### TASK TO CARRY OUT
From the entries below, return exactly the lines beginning at the one that contains "allow code coverage" and ending at the one that contains "allow to create", both of them included, and only those lines.
── DATA IN THIS EXERCISE
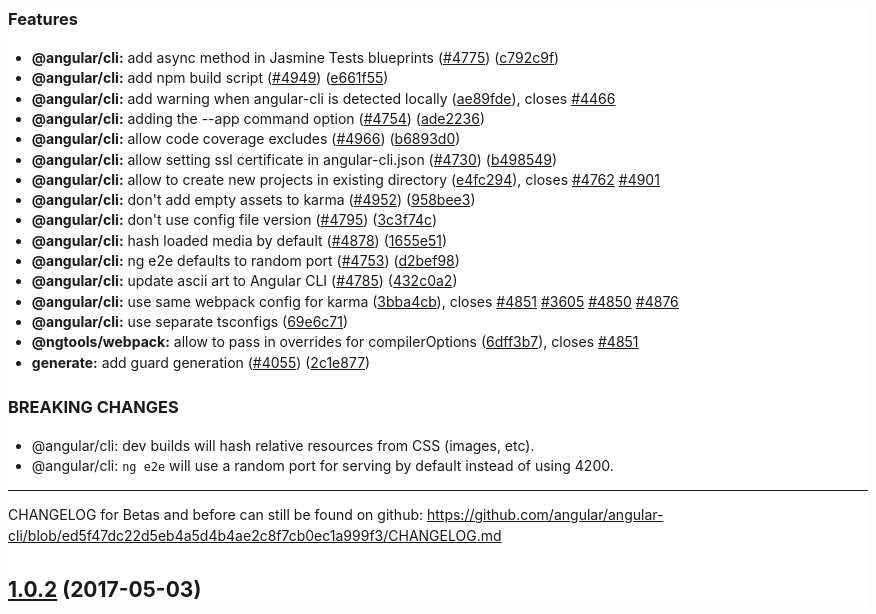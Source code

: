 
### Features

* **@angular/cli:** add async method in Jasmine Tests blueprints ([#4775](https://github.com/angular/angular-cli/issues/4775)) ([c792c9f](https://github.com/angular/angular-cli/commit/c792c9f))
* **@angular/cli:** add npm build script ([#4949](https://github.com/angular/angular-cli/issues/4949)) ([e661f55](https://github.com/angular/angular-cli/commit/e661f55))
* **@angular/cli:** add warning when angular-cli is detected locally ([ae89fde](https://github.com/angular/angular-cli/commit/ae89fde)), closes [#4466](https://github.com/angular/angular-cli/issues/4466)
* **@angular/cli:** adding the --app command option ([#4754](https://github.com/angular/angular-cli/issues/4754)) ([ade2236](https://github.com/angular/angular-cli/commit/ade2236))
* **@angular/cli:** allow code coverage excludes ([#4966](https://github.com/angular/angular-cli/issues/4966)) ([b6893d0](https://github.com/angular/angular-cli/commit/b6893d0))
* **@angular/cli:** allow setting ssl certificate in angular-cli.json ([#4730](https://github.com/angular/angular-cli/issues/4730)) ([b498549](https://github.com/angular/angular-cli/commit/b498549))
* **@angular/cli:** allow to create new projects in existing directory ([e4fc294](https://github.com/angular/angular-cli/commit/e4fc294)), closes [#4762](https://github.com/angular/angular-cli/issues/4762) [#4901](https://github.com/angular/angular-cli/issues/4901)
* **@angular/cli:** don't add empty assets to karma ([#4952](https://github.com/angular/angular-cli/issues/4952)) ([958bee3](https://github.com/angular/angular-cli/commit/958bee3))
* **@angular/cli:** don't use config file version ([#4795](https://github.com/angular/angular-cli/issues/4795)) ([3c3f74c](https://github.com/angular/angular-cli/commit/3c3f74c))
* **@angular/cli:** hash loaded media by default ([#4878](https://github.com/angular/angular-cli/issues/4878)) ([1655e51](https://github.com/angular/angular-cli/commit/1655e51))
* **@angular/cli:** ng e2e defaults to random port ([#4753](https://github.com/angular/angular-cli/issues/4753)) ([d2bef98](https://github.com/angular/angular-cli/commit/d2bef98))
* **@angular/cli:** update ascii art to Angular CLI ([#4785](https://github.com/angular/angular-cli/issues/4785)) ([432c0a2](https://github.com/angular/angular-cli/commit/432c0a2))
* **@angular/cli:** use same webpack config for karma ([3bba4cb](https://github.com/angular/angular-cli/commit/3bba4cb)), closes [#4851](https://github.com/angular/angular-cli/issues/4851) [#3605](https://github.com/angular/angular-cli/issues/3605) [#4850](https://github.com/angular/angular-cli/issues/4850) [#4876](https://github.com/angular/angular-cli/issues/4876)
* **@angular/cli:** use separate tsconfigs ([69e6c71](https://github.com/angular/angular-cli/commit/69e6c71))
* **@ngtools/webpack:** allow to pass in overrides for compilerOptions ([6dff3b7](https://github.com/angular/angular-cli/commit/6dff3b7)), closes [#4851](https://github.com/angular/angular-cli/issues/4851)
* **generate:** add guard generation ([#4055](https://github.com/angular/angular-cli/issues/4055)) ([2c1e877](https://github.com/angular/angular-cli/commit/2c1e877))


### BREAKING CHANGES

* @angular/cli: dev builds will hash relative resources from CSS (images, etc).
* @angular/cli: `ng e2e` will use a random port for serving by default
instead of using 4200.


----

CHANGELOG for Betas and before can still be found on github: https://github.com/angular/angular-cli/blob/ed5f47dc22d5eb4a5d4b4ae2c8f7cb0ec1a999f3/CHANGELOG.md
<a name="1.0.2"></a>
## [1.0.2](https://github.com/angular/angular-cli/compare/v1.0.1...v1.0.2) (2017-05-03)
────
### ANSWER FOR THE TASK
* **@angular/cli:** allow code coverage excludes ([#4966](https://github.com/angular/angular-cli/issues/4966)) ([b6893d0](https://github.com/angular/angular-cli/commit/b6893d0))
* **@angular/cli:** allow setting ssl certificate in angular-cli.json ([#4730](https://github.com/angular/angular-cli/issues/4730)) ([b498549](https://github.com/angular/angular-cli/commit/b498549))
* **@angular/cli:** allow to create new projects in existing directory ([e4fc294](https://github.com/angular/angular-cli/commit/e4fc294)), closes [#4762](https://github.com/angular/angular-cli/issues/4762) [#4901](https://github.com/angular/angular-cli/issues/4901)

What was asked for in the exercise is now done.